Decided November 27, 1968.
Appeal from Recorder's Court of Detroit, Schemanske (Frank G.), J. Submitted Division 1 June 12, 1968, at Detroit. (Docket Nos. 3,648, 3,584.) Decided November 27, 1968.
Cleveland Hughes and James Henry Martin were convicted of robbery armed. Defendants appeal. Affirmed.
Frank J. Kelley, Attorney General, Robert A. Derengoski, Solicitor General, William L. Cahalan, Prosecuting Attorney, Samuel J. Torina, Chief Appellate Lawyer, and Thomas P. Smith, Assistant Prosecuting Attorney, for the people.
Sydney L. Ruby, for defendants.
After a jury trial conviction of armed robbery, defendants have each appealed which appeals have here been consolidated.
CLS 1961, § 750.529 (Stat Ann 1968 Cum Supp § 28.797).
As to defendant Martin, two issues were raised.
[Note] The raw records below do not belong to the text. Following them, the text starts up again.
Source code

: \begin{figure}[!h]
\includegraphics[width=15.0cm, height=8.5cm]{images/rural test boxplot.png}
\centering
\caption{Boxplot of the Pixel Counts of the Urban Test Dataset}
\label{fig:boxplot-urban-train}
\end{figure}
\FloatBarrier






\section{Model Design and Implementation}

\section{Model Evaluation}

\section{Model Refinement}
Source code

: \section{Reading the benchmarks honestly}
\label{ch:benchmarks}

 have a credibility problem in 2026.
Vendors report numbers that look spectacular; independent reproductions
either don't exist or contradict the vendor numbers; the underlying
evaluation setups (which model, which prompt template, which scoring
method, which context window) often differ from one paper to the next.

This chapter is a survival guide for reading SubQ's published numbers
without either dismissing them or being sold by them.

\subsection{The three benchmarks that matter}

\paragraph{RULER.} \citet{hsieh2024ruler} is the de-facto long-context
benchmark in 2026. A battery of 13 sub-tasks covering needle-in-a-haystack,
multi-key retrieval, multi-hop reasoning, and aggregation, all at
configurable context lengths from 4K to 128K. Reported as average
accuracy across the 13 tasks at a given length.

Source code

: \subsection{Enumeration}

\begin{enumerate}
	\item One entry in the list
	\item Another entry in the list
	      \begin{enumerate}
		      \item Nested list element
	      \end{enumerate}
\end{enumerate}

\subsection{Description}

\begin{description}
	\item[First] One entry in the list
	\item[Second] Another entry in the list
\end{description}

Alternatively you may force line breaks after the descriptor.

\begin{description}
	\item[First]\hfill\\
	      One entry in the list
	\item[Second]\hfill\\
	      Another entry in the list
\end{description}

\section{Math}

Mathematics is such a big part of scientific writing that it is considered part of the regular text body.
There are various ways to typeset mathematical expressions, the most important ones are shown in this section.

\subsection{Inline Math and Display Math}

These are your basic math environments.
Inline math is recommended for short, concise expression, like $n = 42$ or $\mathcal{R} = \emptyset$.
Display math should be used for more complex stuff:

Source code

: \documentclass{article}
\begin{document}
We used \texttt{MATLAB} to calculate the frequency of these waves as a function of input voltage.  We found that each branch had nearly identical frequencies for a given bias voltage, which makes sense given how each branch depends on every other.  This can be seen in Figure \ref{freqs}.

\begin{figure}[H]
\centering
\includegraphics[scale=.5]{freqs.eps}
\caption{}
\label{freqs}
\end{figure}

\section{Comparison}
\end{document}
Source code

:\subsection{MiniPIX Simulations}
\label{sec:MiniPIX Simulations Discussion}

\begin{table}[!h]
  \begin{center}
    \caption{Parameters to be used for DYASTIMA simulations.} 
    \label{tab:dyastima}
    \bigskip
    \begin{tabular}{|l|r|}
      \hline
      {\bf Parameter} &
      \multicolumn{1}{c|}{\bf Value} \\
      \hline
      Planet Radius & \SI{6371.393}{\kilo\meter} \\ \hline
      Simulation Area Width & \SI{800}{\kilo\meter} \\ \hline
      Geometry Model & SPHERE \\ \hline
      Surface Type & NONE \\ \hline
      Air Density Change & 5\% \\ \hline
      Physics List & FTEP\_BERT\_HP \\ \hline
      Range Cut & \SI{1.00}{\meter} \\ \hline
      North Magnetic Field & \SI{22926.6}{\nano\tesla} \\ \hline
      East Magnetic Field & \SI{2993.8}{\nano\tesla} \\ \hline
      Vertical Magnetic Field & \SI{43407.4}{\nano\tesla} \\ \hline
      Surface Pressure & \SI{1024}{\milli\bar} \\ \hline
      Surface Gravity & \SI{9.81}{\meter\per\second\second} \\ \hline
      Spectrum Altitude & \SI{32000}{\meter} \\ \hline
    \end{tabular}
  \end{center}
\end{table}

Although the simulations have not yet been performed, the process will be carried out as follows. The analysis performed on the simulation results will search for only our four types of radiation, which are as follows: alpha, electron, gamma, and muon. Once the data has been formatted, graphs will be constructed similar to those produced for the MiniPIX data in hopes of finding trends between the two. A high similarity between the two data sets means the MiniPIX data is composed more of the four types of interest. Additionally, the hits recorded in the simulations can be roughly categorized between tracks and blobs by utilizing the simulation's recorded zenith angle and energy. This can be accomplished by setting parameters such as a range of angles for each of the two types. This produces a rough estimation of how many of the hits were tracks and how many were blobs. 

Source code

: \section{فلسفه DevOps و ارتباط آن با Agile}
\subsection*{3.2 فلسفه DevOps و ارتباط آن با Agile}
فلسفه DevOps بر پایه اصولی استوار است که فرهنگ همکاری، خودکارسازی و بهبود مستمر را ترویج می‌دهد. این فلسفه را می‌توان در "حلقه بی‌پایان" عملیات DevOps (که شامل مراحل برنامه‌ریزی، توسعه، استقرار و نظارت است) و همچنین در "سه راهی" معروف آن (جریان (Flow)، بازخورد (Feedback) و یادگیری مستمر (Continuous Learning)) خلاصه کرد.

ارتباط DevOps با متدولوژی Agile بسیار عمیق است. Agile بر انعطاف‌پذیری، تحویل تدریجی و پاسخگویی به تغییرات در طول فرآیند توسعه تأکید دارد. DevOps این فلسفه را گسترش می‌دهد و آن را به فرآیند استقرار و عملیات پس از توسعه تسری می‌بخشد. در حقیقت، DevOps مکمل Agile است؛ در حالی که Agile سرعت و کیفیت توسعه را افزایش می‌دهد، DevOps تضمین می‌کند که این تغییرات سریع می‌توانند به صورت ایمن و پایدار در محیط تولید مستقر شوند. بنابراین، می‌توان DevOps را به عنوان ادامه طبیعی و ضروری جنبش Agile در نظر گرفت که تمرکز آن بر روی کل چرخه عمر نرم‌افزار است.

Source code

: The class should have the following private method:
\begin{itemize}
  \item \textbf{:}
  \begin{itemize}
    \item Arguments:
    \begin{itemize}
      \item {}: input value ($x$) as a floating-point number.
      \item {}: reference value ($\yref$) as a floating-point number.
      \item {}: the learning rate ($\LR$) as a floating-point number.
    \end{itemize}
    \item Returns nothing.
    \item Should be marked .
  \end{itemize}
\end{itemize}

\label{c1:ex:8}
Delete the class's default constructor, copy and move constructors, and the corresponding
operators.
First, he claims a violation of his rights in that testimony of his line-up identification was received in evidence even though he was not represented by counsel. This is not a valid ground. The lineup took place in 1965 prior to United States v. Wade (1967), 388 U.S. 218 ( 87 S Ct 1926, 18 L Ed 2d 1149) which was made applicable only to lineups occurring after June 12, 1967. Stovall v. Denno (1967), 388 U.S. 293 ( 87 S Ct 1967, 18 L Ed 2d 1199). In addition there is absolutely no showing on this record of a denial of counsel at the lineup nor of any support for an assertion of other constitutional unfairness. And finally, no objection was made to the receipt of the line-up testimony resulting in the inability of defendant to assign the same as error on appeal. People v. Dobine (1963), 371 Mich. 593; People v. Guise (1933), 262 Mich. 72.
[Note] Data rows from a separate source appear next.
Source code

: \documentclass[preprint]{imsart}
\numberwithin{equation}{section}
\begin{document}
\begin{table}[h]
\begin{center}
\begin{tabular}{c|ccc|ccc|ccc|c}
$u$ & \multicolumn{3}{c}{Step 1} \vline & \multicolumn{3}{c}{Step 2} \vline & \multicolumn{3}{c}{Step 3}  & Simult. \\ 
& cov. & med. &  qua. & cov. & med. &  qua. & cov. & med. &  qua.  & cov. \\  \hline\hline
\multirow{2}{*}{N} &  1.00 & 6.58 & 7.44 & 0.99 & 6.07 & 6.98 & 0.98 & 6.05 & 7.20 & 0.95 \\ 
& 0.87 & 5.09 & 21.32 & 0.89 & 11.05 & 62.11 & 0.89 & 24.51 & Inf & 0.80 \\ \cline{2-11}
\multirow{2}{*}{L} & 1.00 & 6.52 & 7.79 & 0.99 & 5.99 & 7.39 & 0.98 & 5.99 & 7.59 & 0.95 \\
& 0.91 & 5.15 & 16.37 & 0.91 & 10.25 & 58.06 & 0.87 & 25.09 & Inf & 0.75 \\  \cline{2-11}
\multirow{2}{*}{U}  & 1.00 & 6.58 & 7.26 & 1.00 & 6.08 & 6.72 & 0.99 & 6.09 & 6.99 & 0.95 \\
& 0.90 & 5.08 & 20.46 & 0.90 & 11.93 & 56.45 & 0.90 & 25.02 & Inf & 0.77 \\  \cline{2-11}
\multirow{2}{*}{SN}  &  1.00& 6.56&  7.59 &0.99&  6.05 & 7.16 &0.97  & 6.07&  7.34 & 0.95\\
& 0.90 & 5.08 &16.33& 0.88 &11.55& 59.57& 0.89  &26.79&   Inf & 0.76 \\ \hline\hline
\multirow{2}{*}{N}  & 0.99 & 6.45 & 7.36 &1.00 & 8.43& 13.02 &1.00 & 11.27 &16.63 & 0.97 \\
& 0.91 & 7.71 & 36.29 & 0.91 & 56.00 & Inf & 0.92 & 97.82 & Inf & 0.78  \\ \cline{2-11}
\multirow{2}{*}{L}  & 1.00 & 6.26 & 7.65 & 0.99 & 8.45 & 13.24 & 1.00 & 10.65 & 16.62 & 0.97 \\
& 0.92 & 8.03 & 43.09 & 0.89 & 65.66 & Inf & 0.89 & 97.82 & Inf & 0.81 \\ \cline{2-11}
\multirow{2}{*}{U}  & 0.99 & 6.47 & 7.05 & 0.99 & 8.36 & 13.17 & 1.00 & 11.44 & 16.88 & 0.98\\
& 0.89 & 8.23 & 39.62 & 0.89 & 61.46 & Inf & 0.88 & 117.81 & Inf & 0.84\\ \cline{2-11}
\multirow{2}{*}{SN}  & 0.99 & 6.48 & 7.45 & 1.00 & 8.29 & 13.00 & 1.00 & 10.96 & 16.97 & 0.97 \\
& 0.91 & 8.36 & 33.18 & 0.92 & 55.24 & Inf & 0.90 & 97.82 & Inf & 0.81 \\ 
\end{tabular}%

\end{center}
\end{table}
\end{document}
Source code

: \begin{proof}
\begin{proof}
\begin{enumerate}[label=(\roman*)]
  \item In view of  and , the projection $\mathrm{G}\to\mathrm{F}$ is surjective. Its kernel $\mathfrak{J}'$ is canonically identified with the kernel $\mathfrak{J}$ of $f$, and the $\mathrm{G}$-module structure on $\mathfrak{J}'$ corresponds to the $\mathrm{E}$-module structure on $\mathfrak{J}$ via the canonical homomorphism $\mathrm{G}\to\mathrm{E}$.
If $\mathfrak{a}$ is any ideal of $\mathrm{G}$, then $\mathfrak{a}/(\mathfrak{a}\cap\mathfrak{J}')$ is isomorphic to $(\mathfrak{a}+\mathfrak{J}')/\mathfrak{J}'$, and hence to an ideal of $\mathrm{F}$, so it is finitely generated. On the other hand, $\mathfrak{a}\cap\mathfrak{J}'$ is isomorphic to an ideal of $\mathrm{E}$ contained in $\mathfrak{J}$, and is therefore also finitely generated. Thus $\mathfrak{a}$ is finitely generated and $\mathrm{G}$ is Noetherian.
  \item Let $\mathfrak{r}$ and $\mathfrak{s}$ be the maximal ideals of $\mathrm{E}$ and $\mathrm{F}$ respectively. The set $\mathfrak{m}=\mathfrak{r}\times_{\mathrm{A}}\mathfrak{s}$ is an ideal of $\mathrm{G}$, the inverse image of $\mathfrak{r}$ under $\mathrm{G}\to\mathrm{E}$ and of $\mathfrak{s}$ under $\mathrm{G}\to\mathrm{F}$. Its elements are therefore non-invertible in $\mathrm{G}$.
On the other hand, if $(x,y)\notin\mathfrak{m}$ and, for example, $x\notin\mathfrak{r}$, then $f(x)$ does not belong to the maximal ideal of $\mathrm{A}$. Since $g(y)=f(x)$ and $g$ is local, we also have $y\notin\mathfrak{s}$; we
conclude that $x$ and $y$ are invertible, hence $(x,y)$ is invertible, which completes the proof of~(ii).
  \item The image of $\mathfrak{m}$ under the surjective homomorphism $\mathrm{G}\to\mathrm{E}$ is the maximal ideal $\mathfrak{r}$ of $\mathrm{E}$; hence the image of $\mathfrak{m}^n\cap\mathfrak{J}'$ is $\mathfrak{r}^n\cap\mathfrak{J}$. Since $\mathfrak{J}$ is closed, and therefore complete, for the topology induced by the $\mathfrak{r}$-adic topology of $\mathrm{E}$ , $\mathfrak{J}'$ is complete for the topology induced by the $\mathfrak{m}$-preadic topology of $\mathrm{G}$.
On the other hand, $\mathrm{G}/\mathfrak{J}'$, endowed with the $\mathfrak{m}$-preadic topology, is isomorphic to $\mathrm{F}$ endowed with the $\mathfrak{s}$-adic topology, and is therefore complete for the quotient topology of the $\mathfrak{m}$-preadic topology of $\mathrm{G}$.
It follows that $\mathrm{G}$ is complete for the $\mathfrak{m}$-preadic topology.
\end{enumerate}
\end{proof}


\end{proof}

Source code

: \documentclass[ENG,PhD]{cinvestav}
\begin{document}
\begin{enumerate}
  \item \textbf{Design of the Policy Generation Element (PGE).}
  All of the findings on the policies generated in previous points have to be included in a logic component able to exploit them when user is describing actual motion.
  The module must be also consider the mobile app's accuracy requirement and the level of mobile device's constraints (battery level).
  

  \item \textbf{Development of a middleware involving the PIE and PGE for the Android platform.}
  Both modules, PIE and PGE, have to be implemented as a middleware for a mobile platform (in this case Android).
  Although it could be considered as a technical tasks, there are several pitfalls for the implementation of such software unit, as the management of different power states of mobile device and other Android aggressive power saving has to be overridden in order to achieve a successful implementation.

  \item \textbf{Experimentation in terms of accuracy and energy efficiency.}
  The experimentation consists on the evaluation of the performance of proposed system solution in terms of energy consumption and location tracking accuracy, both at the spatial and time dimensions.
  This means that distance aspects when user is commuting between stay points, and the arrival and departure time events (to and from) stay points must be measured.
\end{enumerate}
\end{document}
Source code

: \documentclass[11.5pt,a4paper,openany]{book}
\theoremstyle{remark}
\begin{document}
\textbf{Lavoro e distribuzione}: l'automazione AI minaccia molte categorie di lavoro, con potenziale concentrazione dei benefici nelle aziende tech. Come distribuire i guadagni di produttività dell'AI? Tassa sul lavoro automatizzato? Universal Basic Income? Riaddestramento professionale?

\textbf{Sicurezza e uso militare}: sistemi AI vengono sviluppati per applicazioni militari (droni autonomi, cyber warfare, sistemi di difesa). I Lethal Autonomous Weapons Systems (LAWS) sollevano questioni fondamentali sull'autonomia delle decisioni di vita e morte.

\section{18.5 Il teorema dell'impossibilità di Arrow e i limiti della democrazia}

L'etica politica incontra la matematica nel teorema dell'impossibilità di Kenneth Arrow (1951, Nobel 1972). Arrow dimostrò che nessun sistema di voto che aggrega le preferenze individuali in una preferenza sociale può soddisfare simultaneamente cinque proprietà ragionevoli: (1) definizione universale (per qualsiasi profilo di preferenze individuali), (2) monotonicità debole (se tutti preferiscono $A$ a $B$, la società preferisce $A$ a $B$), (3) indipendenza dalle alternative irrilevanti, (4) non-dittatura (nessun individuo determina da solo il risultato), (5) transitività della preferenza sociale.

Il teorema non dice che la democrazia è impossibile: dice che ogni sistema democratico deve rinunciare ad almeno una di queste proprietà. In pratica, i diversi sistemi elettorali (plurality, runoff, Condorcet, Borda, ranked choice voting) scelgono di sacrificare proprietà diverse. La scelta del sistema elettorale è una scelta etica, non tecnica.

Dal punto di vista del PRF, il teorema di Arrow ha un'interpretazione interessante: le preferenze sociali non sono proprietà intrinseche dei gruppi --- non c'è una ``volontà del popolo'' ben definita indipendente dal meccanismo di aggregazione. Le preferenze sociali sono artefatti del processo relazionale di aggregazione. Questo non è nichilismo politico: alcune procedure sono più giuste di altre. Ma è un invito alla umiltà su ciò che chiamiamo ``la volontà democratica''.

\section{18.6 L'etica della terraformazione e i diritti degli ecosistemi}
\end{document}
The only other claim of error on behalf of defendant Martin is that the court erred in receiving testimony, after he took the witness stand in his own behalf, that he had previously been convicted of "carnal knowledge of a female minor," and that it was characterized by the assistant prosecutor as "rape." Although the record is not clear, it appears from the sentencing that the previous conviction was for "indecent liberties." Error cannot be predicated upon this confusion for it was of defendant Martin's own making. If he had really been convicted of indecent liberties, his own characterization of the offense as "carnal knowledge of a female minor" was confusing and inaccurate and led to the subsequent confusion of the court, assistant prosecutor and even his own counsel. Again defendant saved no objection. Dobine, supra.
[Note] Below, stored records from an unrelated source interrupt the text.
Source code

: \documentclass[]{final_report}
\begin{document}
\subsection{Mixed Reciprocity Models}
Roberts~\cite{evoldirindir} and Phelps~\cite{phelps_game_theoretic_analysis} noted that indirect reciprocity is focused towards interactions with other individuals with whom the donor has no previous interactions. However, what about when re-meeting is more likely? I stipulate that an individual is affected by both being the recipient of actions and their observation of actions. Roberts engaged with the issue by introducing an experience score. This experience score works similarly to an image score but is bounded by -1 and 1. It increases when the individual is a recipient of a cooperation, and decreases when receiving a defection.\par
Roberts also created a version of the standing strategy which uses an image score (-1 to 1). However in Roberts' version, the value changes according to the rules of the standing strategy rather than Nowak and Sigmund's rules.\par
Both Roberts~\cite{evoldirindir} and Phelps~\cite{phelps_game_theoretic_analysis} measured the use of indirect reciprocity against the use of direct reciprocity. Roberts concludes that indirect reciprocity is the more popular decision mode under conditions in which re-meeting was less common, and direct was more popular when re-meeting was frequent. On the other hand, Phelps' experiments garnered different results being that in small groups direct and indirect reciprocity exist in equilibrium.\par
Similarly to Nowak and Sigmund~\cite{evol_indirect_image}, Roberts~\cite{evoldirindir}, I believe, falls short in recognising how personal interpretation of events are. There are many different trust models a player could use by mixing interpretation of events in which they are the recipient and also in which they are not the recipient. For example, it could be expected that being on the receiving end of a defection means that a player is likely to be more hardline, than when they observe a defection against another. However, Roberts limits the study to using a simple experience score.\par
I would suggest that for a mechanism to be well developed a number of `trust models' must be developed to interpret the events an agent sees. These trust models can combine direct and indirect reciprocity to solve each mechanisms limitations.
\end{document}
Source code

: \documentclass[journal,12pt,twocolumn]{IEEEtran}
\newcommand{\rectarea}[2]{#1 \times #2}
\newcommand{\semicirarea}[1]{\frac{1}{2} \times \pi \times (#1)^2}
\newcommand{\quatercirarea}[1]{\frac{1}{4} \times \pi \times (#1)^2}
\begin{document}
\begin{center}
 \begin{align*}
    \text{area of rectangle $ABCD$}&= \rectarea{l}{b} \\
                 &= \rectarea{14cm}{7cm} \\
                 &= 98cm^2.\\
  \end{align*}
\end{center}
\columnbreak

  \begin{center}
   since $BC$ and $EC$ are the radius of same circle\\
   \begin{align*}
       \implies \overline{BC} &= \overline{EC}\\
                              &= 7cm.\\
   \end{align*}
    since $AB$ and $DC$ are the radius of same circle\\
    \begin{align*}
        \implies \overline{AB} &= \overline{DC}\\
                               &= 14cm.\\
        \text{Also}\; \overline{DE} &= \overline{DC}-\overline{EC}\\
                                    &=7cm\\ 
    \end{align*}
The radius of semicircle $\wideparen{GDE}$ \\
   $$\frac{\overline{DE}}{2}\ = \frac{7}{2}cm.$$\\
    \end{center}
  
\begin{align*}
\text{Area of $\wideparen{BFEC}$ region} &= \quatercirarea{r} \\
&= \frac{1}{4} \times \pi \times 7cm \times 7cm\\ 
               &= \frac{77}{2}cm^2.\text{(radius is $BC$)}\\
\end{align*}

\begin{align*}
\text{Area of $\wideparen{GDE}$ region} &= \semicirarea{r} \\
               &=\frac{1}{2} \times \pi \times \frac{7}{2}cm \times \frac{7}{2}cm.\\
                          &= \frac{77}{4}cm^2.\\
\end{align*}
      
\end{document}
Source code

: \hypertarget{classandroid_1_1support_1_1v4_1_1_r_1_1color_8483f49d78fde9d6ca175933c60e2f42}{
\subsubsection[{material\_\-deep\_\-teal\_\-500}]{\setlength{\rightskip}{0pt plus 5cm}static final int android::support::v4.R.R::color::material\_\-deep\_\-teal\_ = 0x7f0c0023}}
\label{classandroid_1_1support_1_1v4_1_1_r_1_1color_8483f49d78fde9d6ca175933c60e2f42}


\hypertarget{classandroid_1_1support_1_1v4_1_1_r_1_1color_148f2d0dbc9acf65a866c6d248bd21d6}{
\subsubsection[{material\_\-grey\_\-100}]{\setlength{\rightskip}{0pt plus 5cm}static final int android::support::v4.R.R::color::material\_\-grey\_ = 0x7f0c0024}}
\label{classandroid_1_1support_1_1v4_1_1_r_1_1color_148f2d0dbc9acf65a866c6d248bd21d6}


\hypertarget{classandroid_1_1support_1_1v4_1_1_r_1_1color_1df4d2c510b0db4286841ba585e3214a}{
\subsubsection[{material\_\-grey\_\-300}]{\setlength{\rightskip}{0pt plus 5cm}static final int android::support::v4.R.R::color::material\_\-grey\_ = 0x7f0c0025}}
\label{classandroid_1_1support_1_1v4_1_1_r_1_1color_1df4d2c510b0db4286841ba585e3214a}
Defendant Hughes complains of the testimony of certain witnesses that they had been shown pictures by police from which they identified him. He objects also to the witness' reference to looking at pictures from "the rack." Defendant argues that this is equivalent to telling the jury that the defendant had a previous criminal record. This complaint likewise must be rejected for a number of reasons: 1). Hughes took the stand on his own behalf and admitted being on probation for larceny from a building; 2). no general objection was made to this testimony nor was any specific objection made as to the use of the pictures or their characterization as from "the rack;" 3). the language of "the rack" was elicited upon cross-examination by defendant's counsel; and 4). the language and procedure used neither required a finding nor hinted at a prior criminal conviction.
That improper procedure was used to refresh a witness' recollection is also assigned by defendant Hughes as error. After starting out improperly, the proper procedure for refreshing a witness' recollection was used. People v. Thomas (1960), 359 Mich. 251. Any irregularity was thus cured and in any event, there is no showing of prejudice. GCR 1963, 529.1.
The final assignment of error by defendant Hughes is based upon evidence received concerning Hughes' earlier assertion on direct examination that he had never robbed anyone. The testimony objected to dealt with that assertion and to establish the defendant's knowledge of the east side of the city of Detroit where both the prior and the present offenses took place. The defendant had denied knowledge or familiarity with that area.
The testimony was properly received.
Affirmed.
T.G. KAVANAGH, P.J., and LEVIN and NEWBLATT, JJ., concurred.